Liberals like Warner also have a straightforward reason
to blame Israel: Namely, they read polls. In the aftermath of the war in Gaza,
Democrats now sympathize more with Palestinians than with Israelis by a margin
of 65-17 according to Gallup, a reversal of 53 net points since 2021.
There’s been a similar, if smaller, earthquake in independent opinion, from a
30-point sympathy advantage for Israelis five years ago to an 11-point
advantage for Palestinians now.
For their own electoral safety, Washington Democrats
needed a way to get in sync with their base on Israel. Now, thanks to Rubio,
Johnson, and Leavitt, they have one.
The postliberal right also has abundant reasons to blame
Netanyahu for the war. A movement of conspiratorial nationalist authoritarians
is a natural enemy for a Jewish-majority liberal democracy, even if certain
American Jews who found something to like in the modern right’s
anti-Enlightenment turn were too dim to realize it. And figures like Tucker who dream of
making
the world safe for fascism by ending America’s hostility to regimes like
Iran’s are destined to resent Israel for throwing a wrench into their plans.

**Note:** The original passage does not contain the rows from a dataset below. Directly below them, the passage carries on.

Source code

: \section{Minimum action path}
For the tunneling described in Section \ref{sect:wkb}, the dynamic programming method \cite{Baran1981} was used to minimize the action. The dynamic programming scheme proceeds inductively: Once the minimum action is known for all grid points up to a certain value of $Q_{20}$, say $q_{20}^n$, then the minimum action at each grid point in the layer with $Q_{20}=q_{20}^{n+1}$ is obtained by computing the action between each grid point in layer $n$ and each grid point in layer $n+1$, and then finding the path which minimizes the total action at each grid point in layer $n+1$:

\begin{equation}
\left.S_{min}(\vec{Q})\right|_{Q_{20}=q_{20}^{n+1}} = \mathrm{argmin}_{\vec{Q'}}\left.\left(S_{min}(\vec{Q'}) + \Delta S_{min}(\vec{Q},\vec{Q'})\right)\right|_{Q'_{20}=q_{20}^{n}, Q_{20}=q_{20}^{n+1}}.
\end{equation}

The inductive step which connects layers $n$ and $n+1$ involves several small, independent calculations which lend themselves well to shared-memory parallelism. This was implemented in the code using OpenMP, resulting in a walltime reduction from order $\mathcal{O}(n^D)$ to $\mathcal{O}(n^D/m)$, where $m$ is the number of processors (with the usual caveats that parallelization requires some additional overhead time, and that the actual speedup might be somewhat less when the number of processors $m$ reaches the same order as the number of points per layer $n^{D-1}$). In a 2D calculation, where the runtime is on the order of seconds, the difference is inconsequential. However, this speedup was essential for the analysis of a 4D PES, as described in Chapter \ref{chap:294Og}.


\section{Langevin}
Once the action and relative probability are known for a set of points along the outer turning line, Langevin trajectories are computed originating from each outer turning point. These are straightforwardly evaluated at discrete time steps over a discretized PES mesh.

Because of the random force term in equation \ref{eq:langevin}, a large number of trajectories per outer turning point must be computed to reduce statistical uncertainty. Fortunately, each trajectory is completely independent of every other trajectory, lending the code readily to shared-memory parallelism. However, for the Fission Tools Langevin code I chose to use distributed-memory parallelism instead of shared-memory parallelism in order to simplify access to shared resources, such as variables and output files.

As for MAGA cultists whose politics consist of nothing
more than “whatever Trump wants,” they’ll also pivot to blaming Israel in case
his war goes south. While I’m confident in their zombified
willingness to go on defending him no matter how bad this gets, they might
eventually feel the need to shift responsibility for a fiasco away from their
deity. Israel’s role in starting the war will come in handy.
All told, “Israel got us into this” is not a crowdpleaser
for most of America anymore. But it might be for mainstream Republicans.
That’s the group that the president needs to worry about,
as that’s the group that will determine whether the bottom drops out of support
for the conflict. As long as the mass of GOP opinion is with him—MAGA, of
course, but also evangelicals, Reaganites, Jacksonians, and other remnants of
the un-Tucker-fied right—he can expect approval for the conflict to hold at no
lower than a non-disastrous 40 percent. It’s enough for him politically that
“his people” stick with him even if no one else does.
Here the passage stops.